#### [Stored entries]

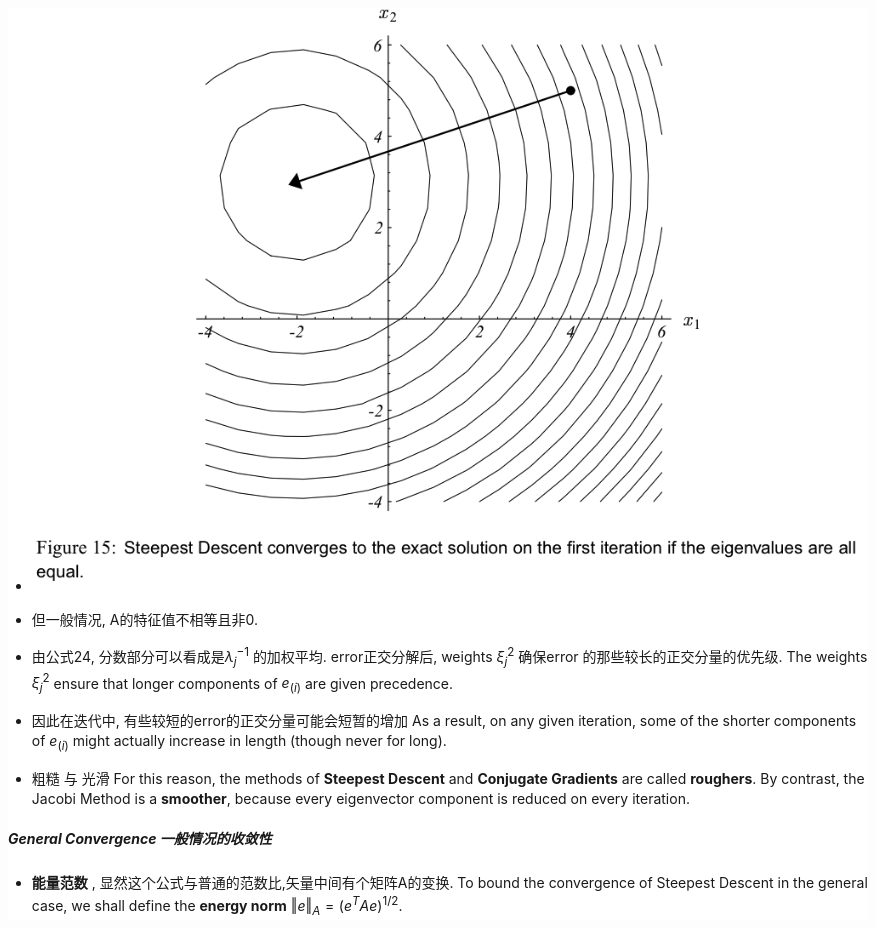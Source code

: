  - ![image-20200304115817647](/img/2020-03-01-ConjugateGradient.assets/image-20200304115817647.png) 

- 但一般情况, A的特征值不相等且非0.  

- 由公式24, 分数部分可以看成是$\lambda_j^{-1}$ 的加权平均. error正交分解后, weights $\xi_{j}^{2}$  确保error 的那些较长的正交分量的优先级.  The weights $\xi_{j}^{2}$ ensure that longer components of $e_{(i)}$ are given precedence.  

- 因此在迭代中, 有些较短的error的正交分量可能会短暂的增加 As a result, on any given iteration, some of the shorter components of $e_{(i)}$ might actually increase in length (though never for long).  

- 粗糙 与 光滑 For this reason, the methods of **Steepest Descent** and **Conjugate Gradients** are called **roughers**. By contrast, the Jacobi Method is a **smoother**, because every eigenvector component is reduced on every iteration.  



##### General Convergence 一般情况的收敛性

- **能量范数** , 显然这个公式与普通的范数比,矢量中间有个矩阵A的变换.    To bound the convergence of Steepest Descent in the general case, we shall define the **energy norm**
  $\Vert e \Vert_{A}=\left(e^{T} A e\right)^{1 / 2}$.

#### [YOUR ASSIGNMENT]
Begin at the first line of the records and please reproduce every line exactly through the one containing "- 因此在迭代中, 有些较短的error的正交分量可能会短暂的增加", leaving all pictures out.

#### [WRITTEN SOLUTION]
Source code

:  - ![image-20200304115817647](/img/2020-03-01-ConjugateGradient.assets/image-20200304115817647.png) 

- 但一般情况, A的特征值不相等且非0.  

- 由公式24, 分数部分可以看成是$\lambda_j^{-1}$ 的加权平均. error正交分解后, weights $\xi_{j}^{2}$  确保error 的那些较长的正交分量的优先级.  The weights $\xi_{j}^{2}$ ensure that longer components of $e_{(i)}$ are given precedence.  

- 因此在迭代中, 有些较短的error的正交分量可能会短暂的增加 As a result, on any given iteration, some of the shorter components of $e_{(i)}$ might actually increase in length (though never for long).  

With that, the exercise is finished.